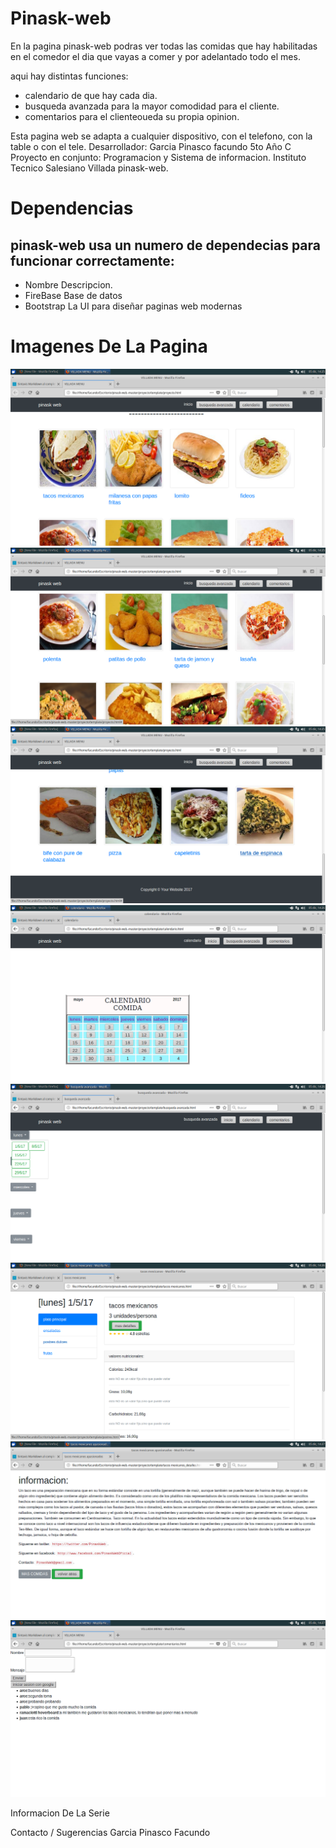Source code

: # Pinask-web

En la pagina pinask-web podras ver todas las comidas que hay habilitadas en el comedor el dia que vayas a comer y por adelantado todo el mes.

aqui hay distintas funciones:

* calendario de que hay cada dia.
* busqueda avanzada para la mayor comodidad para el cliente.
* comentarios para el clienteoueda su propia opinion.

Esta pagina web se adapta a cualquier dispositivo, con el telefono, con la table o con el tele.
Desarrollador:
  Garcia Pinasco facundo
  5to Año C
  Proyecto en conjunto: Programacion y Sistema de informacion.
  Instituto Tecnico Salesiano Villada
pinask-web.

# Dependencias

## pinask-web usa un numero de dependecias para funcionar correctamente:
* Nombre 	Descripcion.
* FireBase 	Base de datos
* Bootstrap 	La UI para diseñar paginas web modernas

# Imagenes De La Pagina
![Texto alternativo](https://github.com/facundogp/pinask-web./blob/master/Captura%20de%20pantalla_2017-12-05_14-25-27.png)
![Texto alternativo](https://github.com/facundogp/pinask-web./blob/master/2.png)
![Texto alternativo](https://github.com/facundogp/pinask-web./blob/master/3.png)
![Texto alternativo](https://github.com/facundogp/pinask-web./blob/master/4.png)
![Texto alternativo](https://github.com/facundogp/pinask-web./blob/master/5.png)
![Texto alternativo](https://github.com/facundogp/pinask-web./blob/master/6.png)
![Texto alternativo](https://github.com/facundogp/pinask-web./blob/master/7.png)
![Texto alternativo](https://github.com/facundogp/pinask-web./blob/master/8.png)


Informacion De La Serie

Contacto / Sugerencias
Garcia Pinasco Facundo

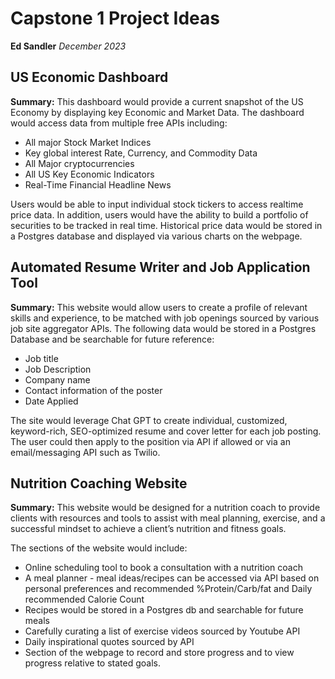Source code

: # Capstone 1 Project Ideas

**Ed Sandler**
*December 2023*

## US Economic Dashboard

**Summary:**
This dashboard would provide a current snapshot of the US Economy by displaying key Economic and Market Data. The dashboard would access data from multiple free APIs including:

- All major Stock Market Indices
- Key global interest Rate, Currency, and Commodity Data
- All Major cryptocurrencies
- All US Key Economic Indicators
- Real-Time Financial Headline News

Users would be able to input individual stock tickers to access realtime price data. In addition, users would have the ability to build a portfolio of securities to be tracked in real time. Historical price data would be stored in a Postgres database and displayed via various charts on the webpage.

## Automated Resume Writer and Job Application Tool

**Summary:**
This website would allow users to create a profile of relevant skills and experience, to be matched with job openings sourced by various job site aggregator APIs. The following data would be stored in a Postgres Database and be searchable for future reference:

- Job title
- Job Description
- Company name
- Contact information of the poster
- Date Applied

The site would leverage Chat GPT to create individual, customized, keyword-rich, SEO-optimized resume and cover letter for each job posting. The user could then apply to the position via API if allowed or via an email/messaging API such as Twilio.

## Nutrition Coaching Website

**Summary:**
This website would be designed for a nutrition coach to provide clients with resources and tools to assist with meal planning, exercise, and a successful mindset to achieve a client’s nutrition and fitness goals.

The sections of the website would include:

- Online scheduling tool to book a consultation with a nutrition coach
- A meal planner - meal ideas/recipes can be accessed via API based on personal preferences and recommended %Protein/Carb/fat and Daily recommended Calorie Count
- Recipes would be stored in a Postgres db and searchable for future meals
- Carefully curating a list of exercise videos sourced by Youtube API
- Daily inspirational quotes sourced by API
- Section of the webpage to record and store progress and to view progress relative to stated goals.


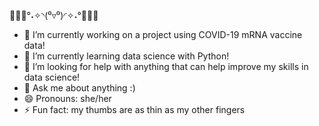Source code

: 🖤🤍💜°˖✧◝(⁰▿⁰)◜✧˖°💜🤍🖤

<!--
**sypark030/sypark030** is a ✨ _special_ ✨ repository because its `README.md` (this file) appears on your GitHub profile.

Here are some ideas to get you started:

-->

- 🔭 I’m currently working on a project using COVID-19 mRNA vaccine data!
- 🌱 I’m currently learning data science with Python!
- 🤔 I’m looking for help with anything that can help improve my skills in data science!
- 💬 Ask me about anything :)
- 😄 Pronouns: she/her
- ⚡ Fun fact: my thumbs are as thin as my other fingers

■ Exercise aim ■
Check each line above for the string "Daily", then copy the ones that have it.

■ Solution ■
- A meal planner - meal ideas/recipes can be accessed via API based on personal preferences and recommended %Protein/Carb/fat and Daily recommended Calorie Count
- Daily inspirational quotes sourced by API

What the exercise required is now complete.